You may not believe that you are at risk of developing a prescription painkiller addiction because the medication was given to you by a doctor for a legitimate medical condition. And while it is true that taking prescription opiates for a valid, medical reason makes it less likely that you will become addicted, it does not make you immune to addiction. Addictions.com understands that one of the best ways to combat opioid addiction is through education and prevention.
- Understand your risk factors.
There are many different factors that could put you at a greater risk of developing an addiction to prescription painkillers, and it is wise to be aware of your own possible vulnerabilities, so you can be extra careful when taking prescription opiates. Genetics play a role in addiction. There are some families that have vulnerabilities within their genetic code that can pass down addictive tendencies from generation to generation. However, environment also plays a role, so that a family without a genetic predisposition towards addiction will become more vulnerable to it if a family member or members creates a home environment that normalizes or encourages drug use. Mental health disorders like anxiety and depression will also make you more vulnerable to prescription opiate addiction, as these medications can make mental disorders feel better in the short term—while only making them worse over time.
- Never take prescriptions that were not prescribed to you.
When you are in pain, and a friend or family member offers you a “leftover” prescription pain pill, it can be tempting to just take it and get some relief. This is a dangerous mistake. Painkillers vary widely in prescribed doses and potency, so that a pill safely prescribed to one individual could cause a deadly overdose reaction in another, even after the very first use. Even if you don’t overdose, taking painkillers from friends or family can cause reactions in your brain and body that can swiftly lead to dependence and addiction.

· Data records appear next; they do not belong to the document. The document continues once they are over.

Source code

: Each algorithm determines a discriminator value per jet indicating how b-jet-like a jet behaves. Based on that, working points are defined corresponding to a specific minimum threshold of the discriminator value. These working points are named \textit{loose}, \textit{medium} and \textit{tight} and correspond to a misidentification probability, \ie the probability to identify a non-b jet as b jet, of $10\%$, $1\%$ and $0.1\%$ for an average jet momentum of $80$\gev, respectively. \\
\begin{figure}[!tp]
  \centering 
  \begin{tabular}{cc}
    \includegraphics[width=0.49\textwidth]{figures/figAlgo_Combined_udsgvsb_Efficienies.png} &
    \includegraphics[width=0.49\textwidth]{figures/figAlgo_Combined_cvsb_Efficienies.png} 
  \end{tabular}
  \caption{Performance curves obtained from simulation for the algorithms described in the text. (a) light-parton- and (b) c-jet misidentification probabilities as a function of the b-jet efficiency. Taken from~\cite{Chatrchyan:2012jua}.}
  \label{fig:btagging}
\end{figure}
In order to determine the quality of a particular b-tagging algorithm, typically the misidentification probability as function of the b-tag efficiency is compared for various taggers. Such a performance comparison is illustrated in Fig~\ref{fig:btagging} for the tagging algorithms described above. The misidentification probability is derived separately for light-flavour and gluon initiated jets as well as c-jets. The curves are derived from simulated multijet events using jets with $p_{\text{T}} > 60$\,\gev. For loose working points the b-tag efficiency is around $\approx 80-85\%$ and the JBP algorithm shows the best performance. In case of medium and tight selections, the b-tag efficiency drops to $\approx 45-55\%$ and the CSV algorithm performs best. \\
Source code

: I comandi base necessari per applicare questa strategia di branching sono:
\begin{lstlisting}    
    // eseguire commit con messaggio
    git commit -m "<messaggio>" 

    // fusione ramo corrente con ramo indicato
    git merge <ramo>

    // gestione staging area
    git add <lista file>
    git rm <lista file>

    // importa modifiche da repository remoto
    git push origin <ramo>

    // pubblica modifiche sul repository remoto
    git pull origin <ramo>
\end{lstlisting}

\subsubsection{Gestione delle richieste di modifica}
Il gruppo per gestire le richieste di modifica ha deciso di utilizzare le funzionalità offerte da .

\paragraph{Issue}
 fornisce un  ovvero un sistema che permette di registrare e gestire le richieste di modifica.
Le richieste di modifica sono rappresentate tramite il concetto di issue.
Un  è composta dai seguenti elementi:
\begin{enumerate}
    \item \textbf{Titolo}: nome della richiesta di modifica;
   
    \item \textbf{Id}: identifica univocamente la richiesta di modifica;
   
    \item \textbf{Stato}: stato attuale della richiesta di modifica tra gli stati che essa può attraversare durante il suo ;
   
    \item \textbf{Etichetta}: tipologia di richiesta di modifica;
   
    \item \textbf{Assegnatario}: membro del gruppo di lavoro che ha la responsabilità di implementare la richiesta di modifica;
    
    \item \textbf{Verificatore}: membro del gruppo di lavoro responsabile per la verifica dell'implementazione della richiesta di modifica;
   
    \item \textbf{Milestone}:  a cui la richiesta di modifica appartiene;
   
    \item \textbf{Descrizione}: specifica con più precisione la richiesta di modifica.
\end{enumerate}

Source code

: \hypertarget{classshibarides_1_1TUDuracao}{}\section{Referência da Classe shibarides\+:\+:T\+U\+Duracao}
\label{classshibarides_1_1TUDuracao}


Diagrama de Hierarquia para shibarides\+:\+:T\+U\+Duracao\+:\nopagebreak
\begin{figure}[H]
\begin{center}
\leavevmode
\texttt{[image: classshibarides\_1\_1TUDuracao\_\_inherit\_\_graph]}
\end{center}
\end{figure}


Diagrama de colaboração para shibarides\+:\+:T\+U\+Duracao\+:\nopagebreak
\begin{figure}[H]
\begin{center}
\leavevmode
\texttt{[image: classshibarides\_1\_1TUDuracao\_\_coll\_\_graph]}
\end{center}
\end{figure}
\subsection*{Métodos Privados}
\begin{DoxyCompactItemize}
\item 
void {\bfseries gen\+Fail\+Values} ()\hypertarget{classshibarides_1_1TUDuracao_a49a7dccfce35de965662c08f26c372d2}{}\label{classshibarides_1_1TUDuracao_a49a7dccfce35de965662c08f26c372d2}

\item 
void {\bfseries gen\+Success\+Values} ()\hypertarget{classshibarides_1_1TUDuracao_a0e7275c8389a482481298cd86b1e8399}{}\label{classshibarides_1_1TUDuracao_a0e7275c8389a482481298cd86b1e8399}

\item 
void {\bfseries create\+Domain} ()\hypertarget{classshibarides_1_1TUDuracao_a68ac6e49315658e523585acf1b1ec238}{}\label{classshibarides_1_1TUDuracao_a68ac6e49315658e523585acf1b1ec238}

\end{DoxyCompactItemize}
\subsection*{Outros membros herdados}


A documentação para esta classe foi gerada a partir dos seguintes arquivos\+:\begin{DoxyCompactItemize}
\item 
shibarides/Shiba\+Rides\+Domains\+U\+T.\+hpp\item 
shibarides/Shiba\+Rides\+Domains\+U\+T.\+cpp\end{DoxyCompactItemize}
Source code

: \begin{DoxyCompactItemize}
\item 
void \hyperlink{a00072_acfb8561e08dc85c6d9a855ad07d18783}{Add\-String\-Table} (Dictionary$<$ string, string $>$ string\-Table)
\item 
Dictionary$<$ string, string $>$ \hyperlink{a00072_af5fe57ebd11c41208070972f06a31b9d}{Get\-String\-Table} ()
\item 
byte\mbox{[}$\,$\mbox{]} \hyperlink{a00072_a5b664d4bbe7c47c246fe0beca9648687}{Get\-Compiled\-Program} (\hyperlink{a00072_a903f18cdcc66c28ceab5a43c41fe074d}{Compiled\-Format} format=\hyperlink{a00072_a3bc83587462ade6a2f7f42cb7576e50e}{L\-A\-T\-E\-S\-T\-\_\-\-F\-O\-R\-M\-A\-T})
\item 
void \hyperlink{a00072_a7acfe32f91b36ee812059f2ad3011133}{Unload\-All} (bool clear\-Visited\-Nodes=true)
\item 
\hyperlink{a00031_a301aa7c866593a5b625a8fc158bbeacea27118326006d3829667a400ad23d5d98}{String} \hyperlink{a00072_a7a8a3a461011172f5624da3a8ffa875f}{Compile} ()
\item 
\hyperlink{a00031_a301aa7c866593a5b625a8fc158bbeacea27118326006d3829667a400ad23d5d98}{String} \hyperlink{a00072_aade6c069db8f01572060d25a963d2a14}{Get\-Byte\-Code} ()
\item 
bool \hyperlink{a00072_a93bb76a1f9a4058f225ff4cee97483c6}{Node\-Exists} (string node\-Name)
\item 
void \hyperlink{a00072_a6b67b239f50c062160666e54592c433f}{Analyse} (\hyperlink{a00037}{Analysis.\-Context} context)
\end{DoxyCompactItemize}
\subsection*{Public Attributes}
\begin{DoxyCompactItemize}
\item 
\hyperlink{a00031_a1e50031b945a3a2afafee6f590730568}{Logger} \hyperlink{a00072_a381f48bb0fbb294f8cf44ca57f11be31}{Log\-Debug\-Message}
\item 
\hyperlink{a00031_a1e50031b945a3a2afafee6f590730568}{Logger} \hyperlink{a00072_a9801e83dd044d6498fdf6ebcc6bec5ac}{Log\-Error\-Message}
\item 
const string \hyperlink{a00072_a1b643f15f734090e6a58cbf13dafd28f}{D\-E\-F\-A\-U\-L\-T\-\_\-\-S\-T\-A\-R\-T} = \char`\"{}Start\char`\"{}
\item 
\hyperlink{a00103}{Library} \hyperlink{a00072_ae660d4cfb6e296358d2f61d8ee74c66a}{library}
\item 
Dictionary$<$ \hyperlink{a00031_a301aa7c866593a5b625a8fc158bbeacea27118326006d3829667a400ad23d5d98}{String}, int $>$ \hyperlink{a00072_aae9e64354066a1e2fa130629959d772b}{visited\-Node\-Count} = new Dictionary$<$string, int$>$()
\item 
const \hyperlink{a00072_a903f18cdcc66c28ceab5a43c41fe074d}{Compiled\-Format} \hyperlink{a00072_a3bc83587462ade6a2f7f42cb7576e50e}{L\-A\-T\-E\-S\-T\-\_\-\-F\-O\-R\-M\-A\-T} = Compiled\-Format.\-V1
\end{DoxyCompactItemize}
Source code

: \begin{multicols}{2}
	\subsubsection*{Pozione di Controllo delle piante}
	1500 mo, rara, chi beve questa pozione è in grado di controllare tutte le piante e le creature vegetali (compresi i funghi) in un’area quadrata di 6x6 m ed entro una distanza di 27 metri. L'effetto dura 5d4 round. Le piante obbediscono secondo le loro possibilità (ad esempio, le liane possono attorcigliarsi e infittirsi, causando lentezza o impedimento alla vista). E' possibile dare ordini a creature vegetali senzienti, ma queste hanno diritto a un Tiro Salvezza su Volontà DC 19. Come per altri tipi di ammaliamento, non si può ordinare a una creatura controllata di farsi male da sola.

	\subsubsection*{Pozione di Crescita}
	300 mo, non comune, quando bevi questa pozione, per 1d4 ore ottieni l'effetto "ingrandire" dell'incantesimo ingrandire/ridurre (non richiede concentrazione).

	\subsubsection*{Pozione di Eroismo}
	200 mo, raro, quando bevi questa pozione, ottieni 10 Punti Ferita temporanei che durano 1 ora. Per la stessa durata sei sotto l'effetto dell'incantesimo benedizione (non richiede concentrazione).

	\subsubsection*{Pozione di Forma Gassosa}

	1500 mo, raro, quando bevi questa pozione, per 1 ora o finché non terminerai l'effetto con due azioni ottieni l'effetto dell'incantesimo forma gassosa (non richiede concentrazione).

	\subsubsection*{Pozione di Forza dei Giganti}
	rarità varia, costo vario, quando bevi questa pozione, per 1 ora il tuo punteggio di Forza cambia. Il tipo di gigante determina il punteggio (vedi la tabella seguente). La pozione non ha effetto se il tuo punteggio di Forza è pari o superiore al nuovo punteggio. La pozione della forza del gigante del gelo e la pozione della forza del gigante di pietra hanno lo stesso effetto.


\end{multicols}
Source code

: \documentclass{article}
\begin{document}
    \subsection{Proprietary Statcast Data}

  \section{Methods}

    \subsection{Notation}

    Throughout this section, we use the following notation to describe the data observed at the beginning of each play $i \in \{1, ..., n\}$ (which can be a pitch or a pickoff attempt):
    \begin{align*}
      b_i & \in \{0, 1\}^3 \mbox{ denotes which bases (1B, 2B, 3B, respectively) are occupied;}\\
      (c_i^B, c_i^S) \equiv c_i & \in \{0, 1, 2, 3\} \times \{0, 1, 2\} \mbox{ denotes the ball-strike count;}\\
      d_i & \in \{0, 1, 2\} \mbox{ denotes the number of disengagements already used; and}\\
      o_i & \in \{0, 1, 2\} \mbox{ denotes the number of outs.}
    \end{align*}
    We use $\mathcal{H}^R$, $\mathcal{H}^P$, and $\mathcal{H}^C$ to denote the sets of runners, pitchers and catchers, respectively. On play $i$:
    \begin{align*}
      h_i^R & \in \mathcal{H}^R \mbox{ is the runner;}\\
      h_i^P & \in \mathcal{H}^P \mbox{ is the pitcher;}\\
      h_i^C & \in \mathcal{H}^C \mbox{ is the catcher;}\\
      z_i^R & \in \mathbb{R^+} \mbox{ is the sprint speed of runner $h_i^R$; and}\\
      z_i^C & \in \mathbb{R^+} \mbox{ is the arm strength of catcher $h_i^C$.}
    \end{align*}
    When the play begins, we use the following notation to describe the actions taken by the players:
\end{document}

- Always take prescription opioids as directed.
Carefully read over the directions and labels that accompany your prescription opioid, so you understand how you are meant to take the medication. If you have any questions, ask to speak to the pharmacist. They have the training to instruct you on the proper use of prescription opiates, and will be happy to help. Once you understand prescribing directions, follow them closely, as misusing your prescription painkiller is a surefire way to encourage dependence and addiction.
- Take your prescription for seven days or less.
Limiting your use of prescription opiates to a maximum of seven days will allow you to treat your pain without putting you at risk of becoming dependent or addicted. The longer you use opioids, the greater the risk you take with your health.
- Seek alternative pain treatments.
Look into alternative methods of pain relief, such as meditation, yoga, and acupressure. They can be effective, drug-free ways to ease pain.